Things have gotten interesting in the Fallapartment again. In the downstairs bathroom we have a hangfire toilet. What is that? After you flush it and the water is gone, it sits there doing nothing for about 20 seconds before it starts to refill the tank. I have no idea why that happens, or even how I would design a toilet to make it do that. It flushes, and then there is nothing………… and then it starts to fill. Strange.

It doesn’t flush very well either, so one day I opened it up to see why this strange stuff is happening. I found out that our landlords have installed a “water saver” system in the tank, and that keeps the toilet from flushing. Since I am an artist, I decided to draw a diagram to illustrate how the insides of the toilet work. Here it is.

ToiletThe “bucket” is the water saving device. It surrounds the flapper valve completely and it keeps most of the water from flowing down to the flapper valve to make the toilet flush. As you can see from the diagram, the piddly two inches of water left above the bucket doesn’t provide enough hydraulic persuasion to move the … uh… material… down the pipe. Hence, the toilet doesn’t flush. You could probably save even more water if you just stuffed a rag into the flapper valve hole without losing much more of the toilet function.

I would remove the device from the tank, except that I am a better artist than a plumber (well…. ok… marginally), and I don’t want to get involved in that.

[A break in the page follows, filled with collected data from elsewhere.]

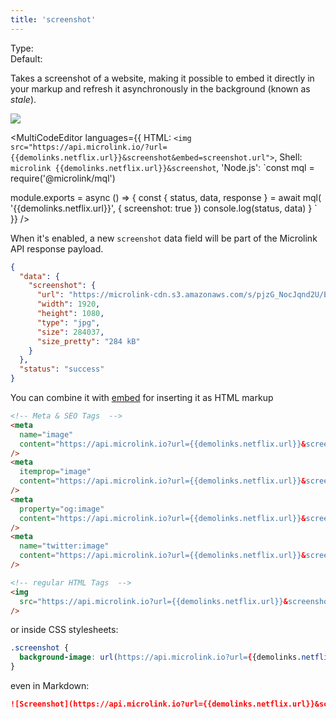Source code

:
 ```yaml
---
title: 'screenshot'
---
```


Type: <Type children='<boolean>'/><br/>
Default: <Type children='false'/>

Takes a screenshot of a website, making it possible to embed it directly in your markup and refresh it asynchronously in the background (known as _stale_).

![]({{demolinks.netflix.screenshot.url}})

<MultiCodeEditor languages={{
  HTML: `<img src="https://api.microlink.io/?url={{demolinks.netflix.url}}&screenshot&embed=screenshot.url">`,
  Shell: `microlink {{demolinks.netflix.url}}&screenshot`,
  'Node.js': `const mql = require('@microlink/mql')
 
module.exports = async () => {
  const { status, data, response } = await mql(
    '{{demolinks.netflix.url}}', { 
      screenshot: true
  })
  console.log(status, data)
}
  `
  }} 
/>

When it's enabled, a new `screenshot` data field will be part of the Microlink API response payload.

```json
{
  "data": {
    "screenshot": {
      "url": "https://microlink-cdn.s3.amazonaws.com/s/pjzG_NocJqnd2U/Ef2b6g9P944wI_",
      "width": 1920,
      "height": 1080,
      "type": "jpg",
      "size": 284037,
      "size_pretty": "284 kB"
    }
  },
  "status": "success"
}
```

You can combine it with [embed](/docs/api/parameters/embed) for inserting it as HTML markup

```html
<!-- Meta & SEO Tags  -->
<meta
  name="image"
  content="https://api.microlink.io?url={{demolinks.netflix.url}}&screenshot=true&meta=false&embed=screenshot.url"
/>
<meta
  itemprop="image"
  content="https://api.microlink.io?url={{demolinks.netflix.url}}&screenshot=true&meta=false&embed=screenshot.url"
/>
<meta
  property="og:image"
  content="https://api.microlink.io?url={{demolinks.netflix.url}}&screenshot=true&meta=false&embed=screenshot.url"
/>
<meta
  name="twitter:image"
  content="https://api.microlink.io?url={{demolinks.netflix.url}}&screenshot=true&meta=false&embed=screenshot.url"
/>

<!-- regular HTML Tags  -->
<img
  src="https://api.microlink.io?url={{demolinks.netflix.url}}&screenshot=true&meta=false&embed=screenshot.url"
/>
```

or inside CSS stylesheets:

```css
.screenshot {
  background-image: url(https://api.microlink.io?url={{demolinks.netflix.url}}&screenshot=true&meta=false&embed=screenshot.url);
}
```

even in Markdown:

```md
![Screenshot](https://api.microlink.io?url={{demolinks.netflix.url}}&screenshot=true&meta=false&embed=screenshot.url)
```
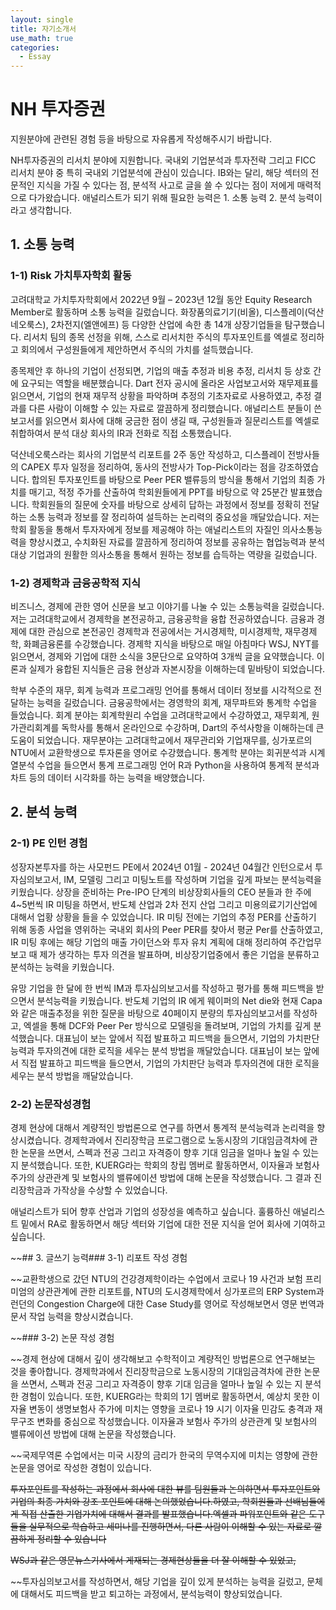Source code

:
 ```yaml
---
layout: single
title: 자기소개서
use_math: true
categories:
  - Essay
---
```

# NH 투자증권

지원분야에 관련된 경험 등을 바탕으로 자유롭게 작성해주시기 바랍니다. 

NH투자증권의 리서치 분야에 지원합니다. 국내외 기업분석과 투자전략 그리고 FICC 리서치 분야 중 특히 국내외 기업분석에 관심이 있습니다. IB와는 달리, 해당 섹터의 전문적인 지식을 가질 수 있다는 점, 분석적 사고로 글을 쓸 수 있다는 점이 저에게 매력적으로 다가왔습니다. 애널리스트가 되기 위해 필요한 능력은 1. 소통 능력 2. 분석 능력이라고 생각합니다.

## 1. 소통 능력

### 1-1) Risk 가치투자학회 활동

고려대학교 가치투자학회에서 2022년 9월 – 2023년 12월 동안 Equity Research Member로 활동하며 소통 능력을 길렀습니다. 화장품의료기기(비올), 디스플레이(덕산네오룩스), 2차전지(엘앤에프) 등 다양한 산업에 속한 총 14개 상장기업들을 탐구했습니다. 리서치 팀의 종목 선정을 위해, 스스로 리서치한 주식의 투자포인트를 엑셀로 정리하고 회의에서 구성원들에게 제안하면서 주식의 가치를 설득했습니다.

종목제안 후 하나의 기업이 선정되면, 기업의 매출 추정과 비용 추정, 리서치 등 상호 간에 요구되는 역할을 배분했습니다. Dart 전자 공시에 올라온 사업보고서와 재무제표를 읽으면서, 기업의 현재 재무적 상황을 파악하며 추정의 기초자료로 사용하였고, 추정 결과를 다른 사람이 이해할 수 있는 자료로 깔끔하게 정리했습니다. 애널리스트 분들이 쓴 보고서를 읽으면서 회사에 대해 궁금한 점이 생길 때, 구성원들과 질문리스트를 엑셀로 취합하여서 분석 대상 회사의 IR과 전화로 직접 소통했습니다.

덕산네오룩스라는 회사의 기업분석 리포트를 2주 동안 작성하고, 디스플레이 전방사들의 CAPEX 투자 일정을 정리하여, 동사의 전방사가 Top-Pick이라는 점을 강조하였습니다. 합의된 투자포인트를 바탕으로 Peer PER 밸류등의 방식을 통해서 기업의 최종 가치를 매기고, 적정 주가를 산출하여 학회원들에게 PPT를 바탕으로 약 25분간 발표했습니다. 학회원들의 질문에 숫자를 바탕으로 상세히 답하는 과정에서 정보를 정확히 전달하는 소통 능력과 정보를 잘 정리하여 설득하는 논리력의 중요성을 깨달았습니다. 저는 학회 활동을 통해서 투자자에게 정보를 제공해야 하는 애널리스트의 자질인 의사소통능력을 향상시켰고, 수치화된 자료를 깔끔하게 정리하여 정보를 공유하는 협업능력과 분석 대상 기업과의 원활한 의사소통을 통해서 원하는 정보를 습득하는 역량을 길렀습니다.

### 1-2) 경제학과 금융공학적 지식

비즈니스, 경제에 관한 영어 신문을 보고 이야기를 나눌 수 있는 소통능력을 길렀습니다. 저는 고려대학교에서 경제학을 본전공하고, 금융공학을 융합 전공하였습니다. 금융과 경제에 대한 관심으로 본전공인 경제학과 전공에서는 거시경제학, 미시경제학, 재무경제학, 화폐금융론를 수강했습니다. 경제학 지식을 바탕으로 매일 아침마다 WSJ, NYT를 읽으면서, 경제와 기업에 대한 소식을 3문단으로 요약하여 3개씩 글을 요약했습니다. 이론과 실제가 융합된 지식들은 금융 현상과 자본시장을 이해하는데 밑바탕이 되었습니다.

학부 수준의 재무, 회계 능력과 프로그래밍 언어를 통해서 데이터 정보를 시각적으로 전달하는 능력을 길렀습니다. 금융공학에서는 경영학의 회계, 재무파트와 통계학 수업을 들었습니다. 회계 분야는 회계학원리 수업을 고려대학교에서 수강하였고, 재무회계, 원가관리회계를 독학사를 통해서 온라인으로 수강하며, Dart의 주석사항을 이해하는데 큰 도움이 되었습니다. 재무분야는 고려대학교에서 재무관리와 기업재무를, 싱가포르의 NTU에서 교환학생으로 투자론을 영어로 수강했습니다. 통계학 분야는 회귀분석과 시계열분석 수업을 들으면서 통계 프로그래밍 언어 R과 Python을 사용하여 통계적 분석과 차트 등의 데이터 시각화를 하는 능력을 배양했습니다.

## 2. 분석 능력

### 2-1) PE 인턴 경험

성장자본투자를 하는 사모펀드 PE에서 2024년 01월 - 2024년 04월간 인턴으로서 투자심의보고서, IM, 모델링 그리고 미팅노트를 작성하며 기업을 깊게 파보는 분석능력을 키웠습니다. 상장을 준비하는 Pre-IPO 단계의 비상장회사들의 CEO 분들과 한 주에 4~5번씩 IR 미팅을 하면서, 반도체 산업과 2차 전지 산업 그리고 미용의료기기산업에 대해서 업황 상황을 들을 수 있었습니다. IR 미팅 전에는 기업의 추정 PER를 산출하기 위해 동종 사업을 영위하는 국내외 회사의 Peer PER를 찾아서 평균 Per를 산출하였고, IR 미팅 후에는 해당 기업의 매출 가이던스와 투자 유치 계획에 대해 정리하여 주간업무보고 때 제가 생각하는 투자 의견을 발표하며, 비상장기업중에서 좋은 기업을 분류하고 분석하는 능력을 키웠습니다.

유망 기업을 한 달에 한 번씩 IM과 투자심의보고서를 작성하고 평가를 통해 피드백을 받으면서 분석능력을 키웠습니다. 반도체 기업의 IR 에게 웨이퍼의 Net die와 현재 Capa와 같은 매출추정을 위한 질문을 바탕으로 40페이지 분량의 투자심의보고서를 작성하고, 엑셀을 통해 DCF와 Peer Per 방식으로 모델링을 돌려보며, 기업의 가치를 깊게 분석했습니다. 대표님이 보는 앞에서 직접 발표하고 피드백을 들으면서, 기업의 가치판단 능력과 투자의견에 대한 로직을 세우는 분석 방법을 깨달았습니다. 대표님이 보는 앞에서 직접 발표하고 피드백을 들으면서, 기업의 가치판단 능력과 투자의견에 대한 로직을 세우는 분석 방법을 깨달았습니다.

### 2-2) 논문작성경험

경제 현상에 대해서 계량적인 방법론으로 연구를 하면서 통계적 분석능력과 논리력을 향상시켰습니다. 경제학과에서 진리장학금 프로그램으로 노동시장의 기대임금격차에 관한 논문을 쓰면서, 스펙과 전공 그리고 자격증이 향후 기대 임금을 얼마나 높일 수 있는 지 분석했습니다. 또한, KUERG라는 학회의 창립 멤버로 활동하면서, 이자율과 보험사 주가의 상관관계 및 보험사의 밸류에이션 방법에 대해 논문을 작성했습니다. 그 결과 진리장학금과 가작상을 수상할 수 있었습니다.

애널리스트가 되어 향후 산업과 기업의 성장성을 예측하고 싶습니다. 훌륭하신 애널리스트 밑에서 RA로 활동하면서 해당 섹터와 기업에 대한 전문 지식을 얻어 회사에 기여하고 싶습니다.

~~## 3. 글쓰기 능력### 3-1) 리포트 작성 경험

~~교환학생으로 갔던 NTU의 건강경제학이라는 수업에서 코로나 19 사건과 보험 프리미엄의 상관관계에 관한 리포트를, NTU의 도시경제학에서 싱가포르의 ERP System과 런던의 Congestion Charge에 대한 Case Study를 영어로 작성해보면서 영문 번역과 문서 작업 능력을 향상시켰습니다. 

~~### 3-2) 논문 작성 경험

~~경제 현상에 대해서 깊이 생각해보고 수학적이고 계량적인 방법론으로 연구해보는 것을 좋아합니다. 경제학과에서 진리장학금으로 노동시장의 기대임금격차에 관한 논문을 쓰면서,  스펙과 전공 그리고 자격증이 향후 기대 임금을 얼마나 높일 수 있는 지 분석한 경험이 있습니다. 또한, KUERG라는 학회의 1기 멤버로 활동하면서, 예상치 못한 이자율 변동이 생명보험사 주가에 미치는 영향을 코로나 19 시기 이자율 민감도 충격과 재무구조 변화를 중심으로 작성했습니다. 이자율과 보험사 주가의 상관관계 및 보험사의 밸류에이션 방법에 대해 논문을 작성했습니다. 

~~국제무역론 수업에서는 미국 시장의 금리가 한국의 무역수지에 미치는 영향에 관한 논문을 영어로 작성한 경험이 있습니다. 




~~투자포인트를 작성하는 과정에서 회사에 대한 뷰를 팀원들과 논의하면서 투자포인트와 기업의 최종 가치와 강조 포인트에 대해 논의했었습니다.하였고, 학회원들과 선배님들에게 직접 산출한 기업가치에 대해서 결과를 발표했습니다.엑셀과 파워포인트와 같은 도구들을 실무적으로 학습하고 세미나를 진행하면서, 다른 사람이 이해할 수 있는 자료로 깔끔하게 정리할 수 있습니다~~


~~WSJ과 같은 영문뉴스기사에서 게재되는 경제현상들을 더 잘 이해할 수 있었고,~~


~~투자심의보고서를 작성하면서, 해당 기업을 깊이 있게 분석하는 능력을 길렀고, 문체에 대해서도 피드백을 받고 퇴고하는 과정에서, 분석능력이 향상되었습니다.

So, we just flush it twice.

I have not figured out how the water saving device makes the toilet delay the filling of the tank for 20 seconds. That will take some further analysis. And, to make matters worse, the toilet has begun to hang on the flush end as well. We push down the lever, and the toilet sits there for 10 to 20 seconds… and then it flushes………. and then it sits there thinking about it for another 10 to 20 seconds…. and starts to fill up. I think it might be haunted.

The other plumbing news is that this:

Drainstarted to leak this afternoon. That is the drain from the sink-that-won’t drain. After looking at it, we found that the screwy part (the thing with the knobs) had become unscrewed, and the pipe had fallen apart. We screwed it back together and it appears to work, but we left the bucket there just in case. The sink-that-won’t-drain now doesn’t drain just as well as it used to.

In case you are interested, the big, gray pipe comes in from the worst-dishwasher-in-the-world. I don’t think that the toilet comes into play here, but you never know what is going to happen.